Disadvantaged Communities (%) by Chicago Neighborhood​
We previously posted on the disparities between neighborhoods in Chicago with respect to the the Justice40 initiative for disadvantaged communities. For the city as a whole, 59% of census tracts have been designated as disadvantaged communities. The legacy of redlining, disinvestment, and environmental injustice has resulted in the concentration of many disadvantaged communities in the South and West Side of Chicago’s 77 historical neighborhoods.
These data are not directly available to Chicago grant seekers from the Climate and Economic Justice (CEJ) Screening Tool. The data must be downloaded and merged/matched to a crosswalk with census tracts assigned to each neighborhood (available from the City of Chicago). Once a variable to identify the Chicago neighborhoods has been added, then we can see the number of census tracts in each neighborhood flagged as disadvantaged communities for Justice40 grant funding.
More importantly, we can can explore the data to learn what specific burdens each community confronts. In the example below, West Pullman on the South Side of Chicago, has 30,000+ American citizens (2010 US Census) in 9 Census tracts, 100% of which have been designated as disadvantaged communities. In addition, the neighborhood is one of Chicago’s predominantly Black communities (90% of the population), meaning that an effective project design and logic model will likely require activities to address the city’s legacy (and current agencies) of structural racism.
Burdens are defined by thresholds on both environmental, climate, or other burdens and an associated socioeconomic burden. With the CEJ data matched to City of Chicago neighborhoods, we see how many (and which) Census tracts met specific thresholds for burdens. For instance, most tracts in West Pullman met thresholds for poverty, unemployment, air quality, diabetes and life expectancy burdens. The burdens are not universal (9 of 9), so we also learn that each census tract contends with its own unique constellation of burdens.
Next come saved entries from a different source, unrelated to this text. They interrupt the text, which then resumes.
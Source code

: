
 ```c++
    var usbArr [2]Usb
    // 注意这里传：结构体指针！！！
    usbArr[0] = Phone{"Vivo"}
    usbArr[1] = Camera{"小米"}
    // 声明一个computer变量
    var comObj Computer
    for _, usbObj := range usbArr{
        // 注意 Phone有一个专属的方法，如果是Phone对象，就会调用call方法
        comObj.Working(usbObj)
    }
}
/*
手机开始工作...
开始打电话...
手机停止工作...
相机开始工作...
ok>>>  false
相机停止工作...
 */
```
Nonetheless, the percentiles (average, not weighted by population) serve to indicate the severity of burdens in the neighborhood as a whole even where Census tracts have not met the threshold for burdens. For example, while only 2 Census tracts meet the threshold for lead paint in residential housing (pre-1960 structures), across all 9 tracts the average percentile is 82 — meaning that exposure to lead paint is generally more likely than for 80+ percent of all census tracts in America.
Access to these specific data on CEJ burdens in disadvantaged communities will help Chicago grant applicants to provide detailed statements of need for priority populations, make accurate projections for the percentage of the grant participants likely to be exposed to specific burdens in the neighborhoods, and help principal investigators craft SMART(IE/ER) project goals for program evaluations. The above example (table) represents only a handful of the 100+ variables available in the CEJ Screening Tool data.